→ **Listed records**
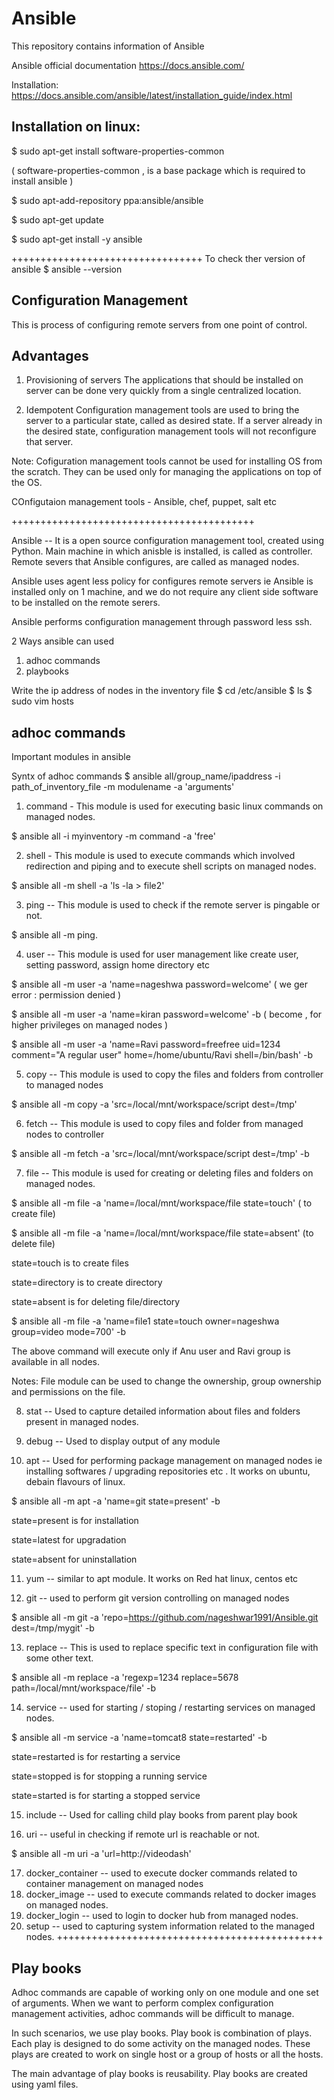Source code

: # Ansible
This repository contains information of Ansible

Ansible official documentation
https://docs.ansible.com/

Installation:
https://docs.ansible.com/ansible/latest/installation_guide/index.html

Installation on linux:
-------------------------
$ sudo apt-get install software-properties-common

(  software-properties-common    ,  is a base package which is required to install ansible )

$ sudo apt-add-repository ppa:ansible/ansible

$ sudo apt-get update

$ sudo apt-get install -y ansible

+++++++++++++++++++++++++++++++++
To check ther version of ansible
$ ansible --version

Configuration Management
-----------------------------------
This is process of configuring remote servers from one point of control.

Advantages
----------------------
1) Provisioning of servers
	The applications that should be installed on server can be done very quickly from a single centralized location.

2) Idempotent 
	Configuration management tools are used to bring the server to a particular state, called as desired state. If a server already in the desired state, configuration management tools will not reconfigure that server.


Note: Cofiguration management tools cannot be used for installing OS from the scratch.
They can be used only for managing the applications on top of the OS.


COnfigutaion management tools -  Ansible, chef, puppet, salt  etc

++++++++++++++++++++++++++++++++++++++++++

Ansible  -- It is a open source configuration management tool, created using Python.
Main machine in which anisble is installed, is called as controller.
Remote severs that Ansible configures, are called as managed nodes.

Ansible uses agent less policy for configures remote servers ie Ansible is installed only on 1 machine, and we do not require any client side software to be installed on the remote serers.

Ansible performs configuration management through password less ssh.

2 Ways  ansible can used
1) adhoc commands
2) playbooks

Write the ip address of nodes in the inventory file
$ cd /etc/ansible
$ ls
$ sudo vim hosts

adhoc commands
----------------
Important modules in ansible

Syntx of adhoc commands
$ ansible  all/group_name/ipaddress -i  path_of_inventory_file -m modulename  -a  'arguments'

1) command - This module is used for executing basic linux commands on managed nodes.

$ ansible all -i myinventory -m command -a 'free'
            
2) shell -  This module is used to execute commands which involved redirection and piping and to execute shell scripts on managed nodes.

$ ansible  all  -m  shell -a 'ls -la > file2'
            
3) ping  --  This module is used to check if the remote server is pingable or not.

$ ansible all -m ping.
            
4) user --  This module is used for user management like create user, setting password, assign home directory  etc

$ ansible  all -m user  -a  'name=nageshwa  password=welcome'  ( we ger error : permission denied )

$ ansible  all -m user  -a  'name=kiran  password=welcome'  -b  ( become , for higher privileges on managed nodes )

$ ansible all -m user  -a 'name=Ravi password=freefree uid=1234 comment="A regular user"  home=/home/ubuntu/Ravi shell=/bin/bash' -b
            
5) copy  --  This module is used to copy the files and folders from controller to managed nodes

$ ansible all -m  copy  -a 'src=/local/mnt/workspace/script     dest=/tmp'

6) fetch  --  This module is used to copy files and folder from managed nodes to controller

$ ansible all  -m fetch  -a 'src=/local/mnt/workspace/script  dest=/tmp'  -b
            
7) file  --  This module is used for creating or deleting files and folders on managed nodes.

$ ansible all  -m  file -a  'name=/local/mnt/workspace/file  state=touch' ( to create file)

$ ansible all  -m  file -a  'name=/local/mnt/workspace/file  state=absent' (to delete file)

state=touch   is to create files

state=directory  is to create directory

state=absent  is for deleting file/directory

$  ansible all  -m  file -a  'name=file1  state=touch owner=nageshwa group=video  mode=700'  -b

The above command will execute  only if Anu user and Ravi  group is available in all nodes.

Notes: File module can be used to change the ownership, group ownership and permissions on the file.
            
8) stat  --  Used to capture detailed information about files and folders present in managed nodes.

9) debug --  Used to display output of any module

10) apt   --  Used for performing package management on managed nodes ie installing softwares / upgrading repositories  etc . It works on ubuntu, debain flavours of linux. 

$ ansible all -m apt  -a 'name=git  state=present' -b

state=present  is for installation

state=latest    for upgradation

state=absent    for uninstallation

11) yum  --  similar to apt module. It works on Red hat linux, centos etc

12) git  --  used to perform git version controlling on managed nodes

$ ansible all -m  git  -a  'repo=https://github.com/nageshwar1991/Ansible.git  dest=/tmp/mygit' -b

13) replace -- This is used to replace specific text in configuration file with some other text.

$  ansible all  -m replace  -a 'regexp=1234 replace=5678 path=/local/mnt/workspace/file'  -b

14) service  -- used for starting / stoping / restarting services on managed nodes.

$  ansible all   -m service    -a 'name=tomcat8  state=restarted'  -b

state=restarted is for restarting a service

state=stopped  is for stopping a running service

state=started  is for starting a stopped service
                
15) include  --  Used for calling child play books  from parent play book

16) uri    -- useful in checking  if remote url is reachable or not.

$ ansible all -m   uri  -a 'url=http://videodash'

17) docker_container  --  used to execute docker  commands related to container management on managed nodes
18) docker_image  --  used to execute commands related to docker images on managed nodes.
19) docker_login  --  used to login to docker hub from managed nodes.
20) setup   --  used to capturing system information related to the managed nodes.
++++++++++++++++++++++++++++++++++++++++++++++



Play books
----------

Adhoc commands are capable of working only on one module and one set of arguments.
When we want to perform complex configuration management activities, adhoc commands will be difficult to manage.

In such scenarios, we use play books.
Play book is combination of plays.
Each play is designed to do some activity on the managed nodes.
These plays are created to work on single host or a group of hosts or all the hosts.

The main advantage of play books  is reusability.
Play books are created using  yaml files.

→ **Exercise**
Your job is to return all lines above that hold the word "linux".

→ **Result of this exercise**
Installation on linux:
1) command - This module is used for executing basic linux commands on managed nodes.
10) apt   --  Used for performing package management on managed nodes ie installing softwares / upgrading repositories  etc . It works on ubuntu, debain flavours of linux. 
11) yum  --  similar to apt module. It works on Red hat linux, centos etc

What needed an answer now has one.